- THE TASK -
Throughout the entries below, report every line where "calls" is found.
---------- DATASET RECORDS
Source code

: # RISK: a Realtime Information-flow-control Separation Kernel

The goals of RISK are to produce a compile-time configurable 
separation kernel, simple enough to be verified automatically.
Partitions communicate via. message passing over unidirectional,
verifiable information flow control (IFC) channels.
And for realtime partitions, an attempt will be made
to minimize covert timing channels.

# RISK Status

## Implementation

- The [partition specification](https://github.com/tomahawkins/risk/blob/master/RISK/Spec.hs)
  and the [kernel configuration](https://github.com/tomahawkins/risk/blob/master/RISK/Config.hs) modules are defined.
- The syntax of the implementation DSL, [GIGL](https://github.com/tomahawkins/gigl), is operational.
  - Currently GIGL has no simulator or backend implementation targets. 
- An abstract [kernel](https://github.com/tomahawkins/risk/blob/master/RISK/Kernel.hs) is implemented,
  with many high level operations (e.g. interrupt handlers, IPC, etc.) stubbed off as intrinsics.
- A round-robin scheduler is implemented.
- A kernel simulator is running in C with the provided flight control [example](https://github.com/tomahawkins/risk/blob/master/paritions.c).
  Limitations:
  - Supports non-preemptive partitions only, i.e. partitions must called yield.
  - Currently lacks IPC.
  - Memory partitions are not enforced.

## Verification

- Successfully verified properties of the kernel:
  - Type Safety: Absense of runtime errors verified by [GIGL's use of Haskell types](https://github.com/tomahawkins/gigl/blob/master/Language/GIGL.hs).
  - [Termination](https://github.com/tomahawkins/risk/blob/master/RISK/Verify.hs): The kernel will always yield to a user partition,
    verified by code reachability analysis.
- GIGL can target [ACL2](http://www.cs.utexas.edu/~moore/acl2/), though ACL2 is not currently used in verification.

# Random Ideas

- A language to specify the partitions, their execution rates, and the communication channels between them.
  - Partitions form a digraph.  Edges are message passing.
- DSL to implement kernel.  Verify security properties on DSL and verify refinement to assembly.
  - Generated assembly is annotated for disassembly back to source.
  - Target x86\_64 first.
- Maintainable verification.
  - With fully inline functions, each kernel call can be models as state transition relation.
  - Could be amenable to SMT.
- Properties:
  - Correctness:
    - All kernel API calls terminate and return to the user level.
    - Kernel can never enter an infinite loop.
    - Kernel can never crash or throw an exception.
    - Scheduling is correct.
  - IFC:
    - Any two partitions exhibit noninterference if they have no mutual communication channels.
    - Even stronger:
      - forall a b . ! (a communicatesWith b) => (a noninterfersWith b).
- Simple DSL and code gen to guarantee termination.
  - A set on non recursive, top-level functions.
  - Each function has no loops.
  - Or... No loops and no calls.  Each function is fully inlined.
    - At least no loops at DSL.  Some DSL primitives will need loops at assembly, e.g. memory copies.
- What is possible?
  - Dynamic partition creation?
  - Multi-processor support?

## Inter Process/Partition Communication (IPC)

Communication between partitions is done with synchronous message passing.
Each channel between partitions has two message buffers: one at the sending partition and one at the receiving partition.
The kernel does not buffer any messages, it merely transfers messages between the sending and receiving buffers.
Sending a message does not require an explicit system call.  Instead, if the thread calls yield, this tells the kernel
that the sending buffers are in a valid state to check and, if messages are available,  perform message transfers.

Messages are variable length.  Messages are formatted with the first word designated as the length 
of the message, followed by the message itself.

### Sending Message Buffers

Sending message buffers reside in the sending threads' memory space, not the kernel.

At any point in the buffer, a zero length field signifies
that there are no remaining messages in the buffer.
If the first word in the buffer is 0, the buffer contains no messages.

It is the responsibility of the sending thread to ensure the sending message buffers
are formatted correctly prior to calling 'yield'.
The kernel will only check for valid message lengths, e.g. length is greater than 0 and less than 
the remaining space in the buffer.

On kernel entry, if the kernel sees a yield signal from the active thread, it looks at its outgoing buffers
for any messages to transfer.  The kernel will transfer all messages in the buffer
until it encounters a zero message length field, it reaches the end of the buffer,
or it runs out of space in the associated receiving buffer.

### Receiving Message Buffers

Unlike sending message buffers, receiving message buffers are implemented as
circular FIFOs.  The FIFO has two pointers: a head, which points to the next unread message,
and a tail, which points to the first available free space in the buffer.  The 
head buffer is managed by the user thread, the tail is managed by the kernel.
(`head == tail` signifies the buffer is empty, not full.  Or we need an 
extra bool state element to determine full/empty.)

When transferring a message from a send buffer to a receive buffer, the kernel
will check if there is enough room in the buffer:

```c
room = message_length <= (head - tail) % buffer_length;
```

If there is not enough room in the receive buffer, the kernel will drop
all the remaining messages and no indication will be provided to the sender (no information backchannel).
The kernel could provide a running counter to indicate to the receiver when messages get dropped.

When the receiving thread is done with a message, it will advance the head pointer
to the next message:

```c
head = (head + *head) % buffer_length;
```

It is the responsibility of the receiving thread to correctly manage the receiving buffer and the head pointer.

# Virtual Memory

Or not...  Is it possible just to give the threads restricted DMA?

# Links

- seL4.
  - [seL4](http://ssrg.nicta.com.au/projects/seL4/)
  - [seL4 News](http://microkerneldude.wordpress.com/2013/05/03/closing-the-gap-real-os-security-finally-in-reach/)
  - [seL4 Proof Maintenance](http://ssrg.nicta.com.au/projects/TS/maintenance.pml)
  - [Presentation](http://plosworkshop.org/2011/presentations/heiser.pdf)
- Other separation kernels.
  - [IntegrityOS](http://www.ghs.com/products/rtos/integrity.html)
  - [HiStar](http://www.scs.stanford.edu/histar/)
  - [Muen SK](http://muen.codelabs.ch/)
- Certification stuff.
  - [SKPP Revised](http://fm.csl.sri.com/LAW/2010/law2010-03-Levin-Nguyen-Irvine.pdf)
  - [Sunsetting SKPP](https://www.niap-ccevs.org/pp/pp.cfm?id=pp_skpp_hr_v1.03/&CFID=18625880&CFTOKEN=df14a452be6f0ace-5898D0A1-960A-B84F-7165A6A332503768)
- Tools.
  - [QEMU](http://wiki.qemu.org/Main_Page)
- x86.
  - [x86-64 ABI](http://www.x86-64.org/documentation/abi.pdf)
--------------------
- PROBLEM SOLUTION -
    - All kernel API calls terminate and return to the user level.
  - Or... No loops and no calls.  Each function is fully inlined.
Sending a message does not require an explicit system call.  Instead, if the thread calls yield, this tells the kernel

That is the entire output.